TASK INSTRUCTIONS:
From the listing below, output only the lines starting at the line that has "The theoretical procedure" and ending at the line that has "We refer to", exactly as they appear, ends included.

PROVIDED MATERIAL:

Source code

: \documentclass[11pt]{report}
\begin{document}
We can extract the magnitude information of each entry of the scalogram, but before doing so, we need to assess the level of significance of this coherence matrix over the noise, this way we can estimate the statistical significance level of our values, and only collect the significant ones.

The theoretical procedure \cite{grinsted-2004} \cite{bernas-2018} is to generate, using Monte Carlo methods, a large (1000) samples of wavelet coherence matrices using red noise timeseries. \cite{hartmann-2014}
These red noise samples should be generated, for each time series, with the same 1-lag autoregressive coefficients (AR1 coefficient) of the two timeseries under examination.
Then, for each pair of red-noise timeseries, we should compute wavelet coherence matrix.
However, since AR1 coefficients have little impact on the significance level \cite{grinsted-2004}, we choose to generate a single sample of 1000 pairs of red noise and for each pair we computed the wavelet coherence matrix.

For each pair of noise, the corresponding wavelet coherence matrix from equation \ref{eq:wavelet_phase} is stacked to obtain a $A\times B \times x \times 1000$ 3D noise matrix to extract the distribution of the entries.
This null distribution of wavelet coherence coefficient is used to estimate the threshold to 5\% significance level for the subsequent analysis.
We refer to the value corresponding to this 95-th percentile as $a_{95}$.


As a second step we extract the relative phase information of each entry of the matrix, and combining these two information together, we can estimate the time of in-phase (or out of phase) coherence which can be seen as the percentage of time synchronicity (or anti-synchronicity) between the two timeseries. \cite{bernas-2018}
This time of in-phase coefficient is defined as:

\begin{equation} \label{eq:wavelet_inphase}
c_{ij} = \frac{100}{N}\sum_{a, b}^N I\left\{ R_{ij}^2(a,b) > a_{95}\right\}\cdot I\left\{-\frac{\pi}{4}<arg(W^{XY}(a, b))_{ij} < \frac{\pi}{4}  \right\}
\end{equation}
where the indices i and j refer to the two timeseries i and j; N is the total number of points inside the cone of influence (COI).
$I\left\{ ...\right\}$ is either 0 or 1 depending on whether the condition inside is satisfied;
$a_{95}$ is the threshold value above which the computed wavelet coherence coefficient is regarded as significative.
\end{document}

THE ANSWER:
The theoretical procedure \cite{grinsted-2004} \cite{bernas-2018} is to generate, using Monte Carlo methods, a large (1000) samples of wavelet coherence matrices using red noise timeseries. \cite{hartmann-2014}
These red noise samples should be generated, for each time series, with the same 1-lag autoregressive coefficients (AR1 coefficient) of the two timeseries under examination.
Then, for each pair of red-noise timeseries, we should compute wavelet coherence matrix.
However, since AR1 coefficients have little impact on the significance level \cite{grinsted-2004}, we choose to generate a single sample of 1000 pairs of red noise and for each pair we computed the wavelet coherence matrix.

For each pair of noise, the corresponding wavelet coherence matrix from equation \ref{eq:wavelet_phase} is stacked to obtain a $A\times B \times x \times 1000$ 3D noise matrix to extract the distribution of the entries.
This null distribution of wavelet coherence coefficient is used to estimate the threshold to 5\% significance level for the subsequent analysis.
We refer to the value corresponding to this 95-th percentile as $a_{95}$.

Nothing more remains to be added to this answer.